* **What the exercise asks**: Go through the entries below and copy each line containing the word "that".

[Records drawn from a dataset]
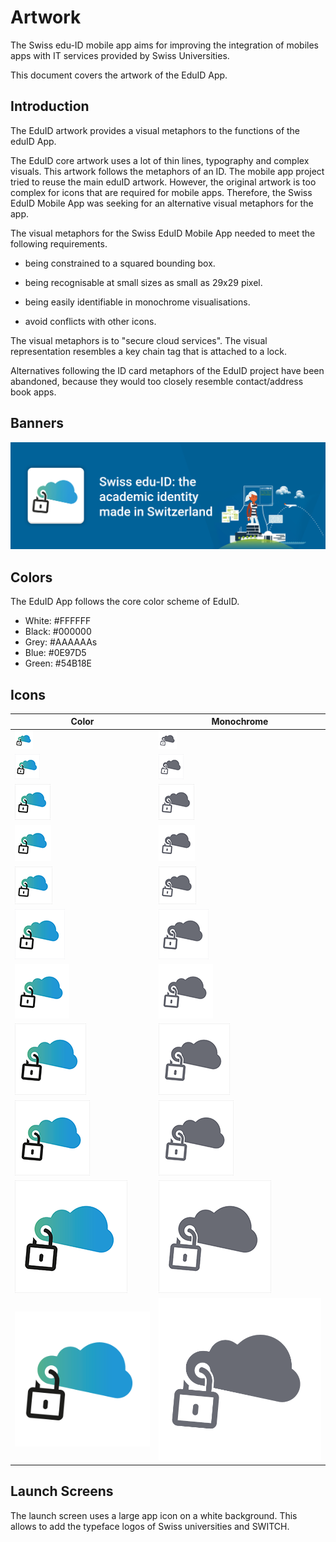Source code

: # Artwork

The Swiss edu-ID mobile app aims for improving the integration of mobiles apps with IT services provided by Swiss Universities.

This document covers the artwork of the EduID App.

## Introduction

The EduID artwork provides a visual metaphors to the functions of the eduID App.

The EduID core artwork uses a lot of thin lines, typography and complex visuals. This artwork follows the metaphors of an ID. The mobile app project tried to reuse the main eduID artwork. However, the original artwork is too complex for icons that are required for mobile apps. Therefore, the Swiss EduID Mobile App was seeking for an alternative visual metaphors for the app.

The visual metaphors for the Swiss EduID Mobile App needed to meet the following requirements.

* being constrained to a squared bounding box.

* being recognisable at small sizes as small as 29x29 pixel.

* being easily identifiable in monochrome visualisations.

* avoid conflicts with other icons.

The visual metaphors is to "secure cloud services". The visual representation resembles a key chain tag that is attached to a lock.

Alternatives following the ID card metaphors of the EduID project have been abandoned, because they would too closely resemble contact/address book apps.

## Banners

![Banner Example](images/03-artwork-icons/playstore_featured_graphics.png)

## Colors

The EduID App follows the core color scheme of EduID.

* White: #FFFFFF
* Black: #000000
* Grey:  #AAAAAAs
* Blue:  #0E97D5
* Green: #54B18E

## Icons

Color | Monochrome
----- | ----------
![29px Settings](images/03-artwork-icons/color/29_settings.png) | ![29px Settings](images/03-artwork-icons/grey/29_settings.png)
![40px Spotlight](images/03-artwork-icons/color/40_spotlight.png) | ![40px Spotlight](images/03-artwork-icons/grey/40_spotlight.png)
![57px Home Screen](images/03-artwork-icons/color/57_homescreen.png) | ![57px Home Screen](images/03-artwork-icons/grey/57_homescreen.png)
![58px Settings](images/03-artwork-icons/color/58_retina_settings.png) | ![58px Settings ](images/03-artwork-icons/grey/58_retina_settings.png)
![60px Home Screen](images/03-artwork-icons/color/60_homescreen.png) | ![60px Home Screen](images/03-artwork-icons/grey/60_homescreen.png)
![80px Spotlight](images/03-artwork-icons/color/80_retina_spotlight.png) | ![80px Spotlight](images/03-artwork-icons/grey/80_retina_spotlight.png)
![87px Settings](images/03-artwork-icons/color/87_retina_settings.png) | ![87px Settings](images/03-artwork-icons/grey/87_retina_settings.png)
![114px Homescreen](images/03-artwork-icons/color/114_retina_homescreen.png) | ![114px Homescreen](images/03-artwork-icons/grey/114_retina_homescreen.png)
![120px Homescreen](images/03-artwork-icons/color/120_retina_homescreen.png) | ![120px Homescreen](images/03-artwork-icons/grey/120_retina_homescreen.png)
![180px Homescreen](images/03-artwork-icons/color/180_retina_homescreen.png) | ![180px Homescreen](images/03-artwork-icons/grey/180_retina_homescreen.png)
![1024px App Store](images/03-artwork-icons/color/1024_appicon_appstore.png) | ![1024px App Store](images/03-artwork-icons/grey/1024_appicon_appstore.png)

## Launch Screens

The launch screen uses a large app icon on a white background. This allows to add the typeface logos of Swiss universities and SWITCH.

* **Task output**:
The EduID core artwork uses a lot of thin lines, typography and complex visuals. This artwork follows the metaphors of an ID. The mobile app project tried to reuse the main eduID artwork. However, the original artwork is too complex for icons that are required for mobile apps. Therefore, the Swiss EduID Mobile App was seeking for an alternative visual metaphors for the app.
The visual metaphors is to "secure cloud services". The visual representation resembles a key chain tag that is attached to a lock.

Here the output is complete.